Kerstcruise werd rampreis
het trieste einde van de "Lakonia"
Wat voor 651 passagiers, Engelsen en Ieren, volwassen en kinderen een ontspannen zeereis had kunnen worden, even weg uit het kille, mistige Engeland, liep een paar dagen later uit op een ramp , toen het grote passagiersschip waarop ze reisden, de "Lakonia" van de Greek Line, doorbrand werd verwoest, waarbij 129 opvarenden het leven lieten. Donderdag 19 december 1963was het schip, de voormalige "Johan van Oldenbarneveld" van de Stoomvaart Mij Nederland, uit Southampton vertrokken met 1036 opvarenden, passagiers en bemanningsleden. Op het programma stond een elfdaagse Kerstcruise, met als belangrijkste bestemmingen Madeira, Tenerife en Las Palmas, waarna via Le Havre weer naar Southampton zou worden gekoerst, met als aankomstdatum daar maandag 30 december.
Op vrijdag 8 maart 1963 arriveerde de
"Johan van Oldenbarneveld" in Genua, waar ze werd overgedragen aan de Greek
Line, waarna verbouwingen werden uitgevoerd om het schip geschikt te maken voor de
cruisevaart. Sinds april 1963 was het cruiseschip in de vaart, met Southampton als
vertrek- en aankomsthaven. In de loop van 1963 bleek dat het inmiddels 32 jaar oude schip
met motorproblemen te kampen kreeg, waardoor het moeilijk werd zich aan het vaarschema te
houden en ze daardoor achterop raakte in haar cruise programma.
Na een dokbeurt en na ontvangst van een vernieuwd veiligheidscertificaat kon ze
uiteindelijk donderdag 19 december geheel volgeboekt voor haar kerstcruise vertrekken.

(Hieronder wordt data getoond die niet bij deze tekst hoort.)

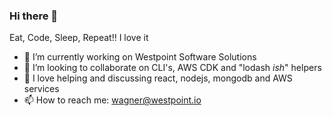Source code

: ### Hi there 👋

Eat, Code, Sleep, Repeat!! I love it

- 🔭 I’m currently working on Westpoint Software Solutions
- 👯 I’m looking to collaborate on CLI's, AWS CDK and "lodash _ish_" helpers
- 💬 I love helping and discussing react, nodejs, mongodb and AWS services
- 📫 How to reach me: wagner@westpoint.io

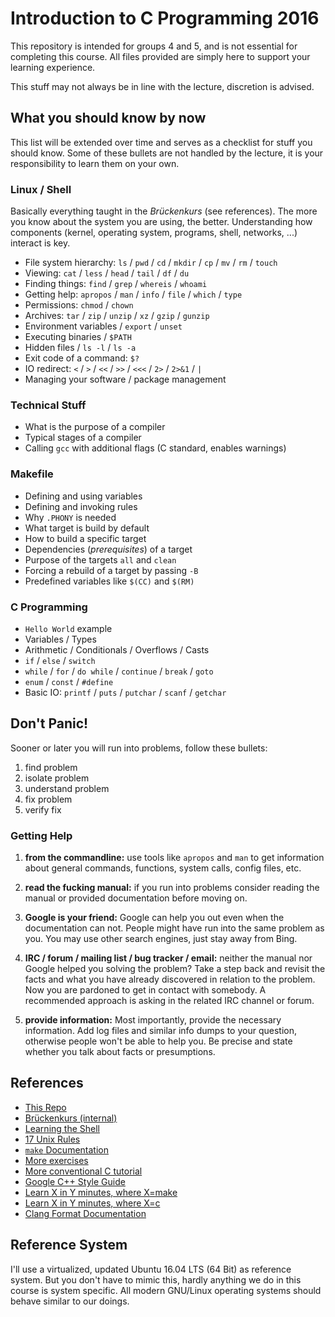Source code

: # Introduction to C Programming 2016

This repository is intended for groups 4 and 5, and is not essential for
completing this course. All files provided are simply here to support your
learning experience.

This stuff may not always be in line with the lecture, discretion is advised.

## What you should know by now

This list will be extended over time and serves as a checklist for stuff you
should know. Some of these bullets are not handled by the lecture, it is your
responsibility to learn them on your own.

### Linux / Shell

Basically everything taught in the *Brückenkurs* (see references). The more you
know about the system you are using, the better. Understanding how components
(kernel, operating system, programs, shell, networks, ...) interact is key.

- File system hierarchy: `ls` / `pwd` / `cd` / `mkdir` / `cp` / `mv` / `rm` / `touch`
- Viewing: `cat` / `less` / `head` / `tail` / `df` / `du`
- Finding things: `find` / `grep` / `whereis` / `whoami`
- Getting help: `apropos` / `man` / `info` / `file` / `which` / `type`
- Permissions: `chmod` / `chown`
- Archives: `tar` / `zip` / `unzip` / `xz` / `gzip` / `gunzip`
- Environment variables / `export` / `unset`
- Executing binaries / `$PATH`
- Hidden files / `ls -l` / `ls -a`
- Exit code of a command: `$?`
- IO redirect: `<` / `>` / `<<` / `>>` / `<<<` / `2>` / `2>&1` / `|`
- Managing your software / package management

### Technical Stuff

- What is the purpose of a compiler
- Typical stages of a compiler
- Calling `gcc` with additional flags (C standard, enables warnings)

### Makefile

- Defining and using variables
- Defining and invoking rules
- Why `.PHONY` is needed
- What target is build by default
- How to build a specific target
- Dependencies (*prerequisites*) of a target
- Purpose of the targets `all` and `clean`
- Forcing a rebuild of a target by passing `-B`
- Predefined variables like `$(CC)` and `$(RM)`

### C Programming

- `Hello World` example
- Variables / Types
- Arithmetic / Conditionals / Overflows / Casts
- `if` / `else` / `switch`
- `while` / `for` / `do while` / `continue` / `break` / `goto`
- `enum` / `const` / `#define`
- Basic IO: `printf` / `puts` / `putchar` / `scanf` / `getchar`

## Don't Panic!

Sooner or later you will run into problems, follow these bullets:

1. find problem
2. isolate problem
3. understand problem
4. fix problem
5. verify fix

### Getting Help

1. **from the commandline:** use tools like `apropos` and `man` to get
   information about general commands, functions, system calls, config files,
   etc.

2. **read the fucking manual:** if you run into problems consider reading the
   manual or provided documentation before moving on.

3. **Google is your friend:** Google can help you out even when the
   documentation can not. People might have run into the same problem as you.
   You may use other search engines, just stay away from Bing.

4. **IRC / forum / mailing list / bug tracker / email:** neither the manual nor
   Google helped you solving the problem? Take a step back and revisit the
   facts and what you have already discovered in relation to the problem. Now
   you are pardoned to get in contact with somebody. A recommended approach is
   asking in the related IRC channel or forum.

5. **provide information:** Most importantly, provide the necessary
   information. Add log files and similar info dumps to your question,
   otherwise people won't be able to help you. Be precise and state whether you
   talk about facts or presumptions.

## References

- [This Repo](https://git.io/viBjr)
- [Brückenkurs (internal)](https://iis.uibk.ac.at/courses/2015w/703000/start)
- [Learning the Shell](http://linuxcommand.org/lc3_learning_the_shell.php)
- [17 Unix Rules](https://en.wikipedia.org/wiki/Unix_philosophy#Eric_Raymond.E2.80.99s_17_Unix_Rules)
- [`make` Documentation](https://www.gnu.org/software/make/manual/html_node/index.html)
- [More exercises](https://projecteuler.net/)
- [More conventional C tutorial](http://beej.us/guide/bgc/output/html/singlepage/bgc.html)
- [Google C++ Style Guide](https://google.github.io/styleguide/cppguide.html)
- [Learn X in Y minutes, where X=make](https://learnxinyminutes.com/docs/make/)
- [Learn X in Y minutes, where X=c](https://learnxinyminutes.com/docs/c/)
- [Clang Format Documentation](http://clang.llvm.org/docs/ClangFormat.html)

## Reference System

I'll use a virtualized, updated Ubuntu 16.04 LTS (64 Bit) as reference system.
But you don't have to mimic this, hardly anything we do in this course is
system specific. All modern GNU/Linux operating systems should behave similar
to our doings.
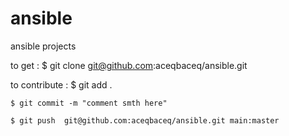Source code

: # ansible
ansible  projects


to get : 
     $ git clone git@github.com:aceqbaceq/ansible.git

to contribute : 
    $ git add .
    
    $ git commit -m "comment smth here"
    
    $ git push  git@github.com:aceqbaceq/ansible.git main:master



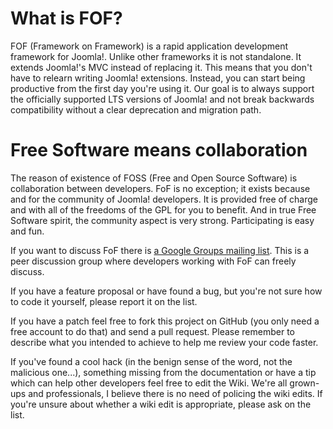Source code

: # What is FOF?

FOF (Framework on Framework) is a rapid application development framework for Joomla!. Unlike other frameworks it is not standalone. It extends Joomla!'s MVC instead of replacing it. This means that you don't have to relearn writing Joomla! extensions. Instead, you can start being productive from the first day you're using it. Our goal is to always support the officially supported LTS versions of Joomla! and not break backwards compatibility without a clear deprecation and migration path.

# Free Software means collaboration

The reason of existence of FOSS (Free and Open Source Software) is collaboration between developers. FoF is no exception; it exists because and for the community of Joomla! developers. It is provided free of charge and with all of the freedoms of the GPL for you to benefit. And in true Free Software spirit, the community aspect is very strong. Participating is easy and fun.

If you want to discuss FoF there is [a Google Groups mailing list](https://groups.google.com/forum/?hl=en&fromgroups#!forum/frameworkonframework). This is a peer discussion group where developers working with FoF can freely discuss.

If you have a feature proposal or have found a bug, but you're not sure how to code it yourself, please report it on the list.

If you have a patch feel free to fork this project on GitHub (you only need a free account to do that) and send a pull request. Please remember to describe what you intended to achieve to help me review your code faster.

If you've found a cool hack (in the benign sense of the word, not the malicious one...), something missing from the documentation or have a tip which can help other developers feel free to edit the Wiki. We're all grown-ups and professionals, I believe there is no need of policing the wiki edits. If you're unsure about whether a wiki edit is appropriate, please ask on the list.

De "Johan van Oldenbarneveld" (19.040 brt.) was
voor de Stoomvaart Mij Nederland gebouwd door de
Nederlandsche Scheepsbouw Mij te Amsterdam, waar ze zaterdag 3 augustus 1929 te water werd
gelaten.
In mei 1930 werd het schip gereed gemaakt voor haar eerste rondreis naar Nederlands
Indië. Op de foto
boven" de "Johan van Oldenbarneveld" in het Noordzeekanaal ter hoogte van
Velsen-Zuid, in 1962.
De 'Lakonia" aan de Javakade te Amsterdam, in
haar nieuwe outfit,
de romp wit en de schoorstenen in de kleuren van de Greek Line.
De stemming onder de passagiers was
opperbest, maar helaas sloeg zondag 22 december, de dag voor Madeira als eerste bestemming
zou worden bereikt, het noodlot toe toen om 10 uur 's avonds een uitslaande brand werd
gerapporteerd in een kapsalon op het bovendek. Het vuur verspreidde zich razendsnel door
het schip, en rond middernacht stond de "Lakonia" van voor tot achter in
lichterlaaie. Intussen was de evacuatie van passagiers en bemanning langzaam en moeizaam
op gang gekomen, waarbij zich chaotische taferelen afspeelden toen bleek dat alle
reddingboten aan bakboord waren verbrand en alleen de sloepen aan stuurboord konden worden
gestreken. Daar een groot deel van de bemanning hun eigen hachje gered hadden door het
schip te verlaten, en de passagiers aan hun lot hadden overgelaten, probeerden deze de
sleopen zelf te strijken, wat slechts met grote moeite lukte, enkele boten sloegen om, en
sommigen vielen van grote hoogte op het water.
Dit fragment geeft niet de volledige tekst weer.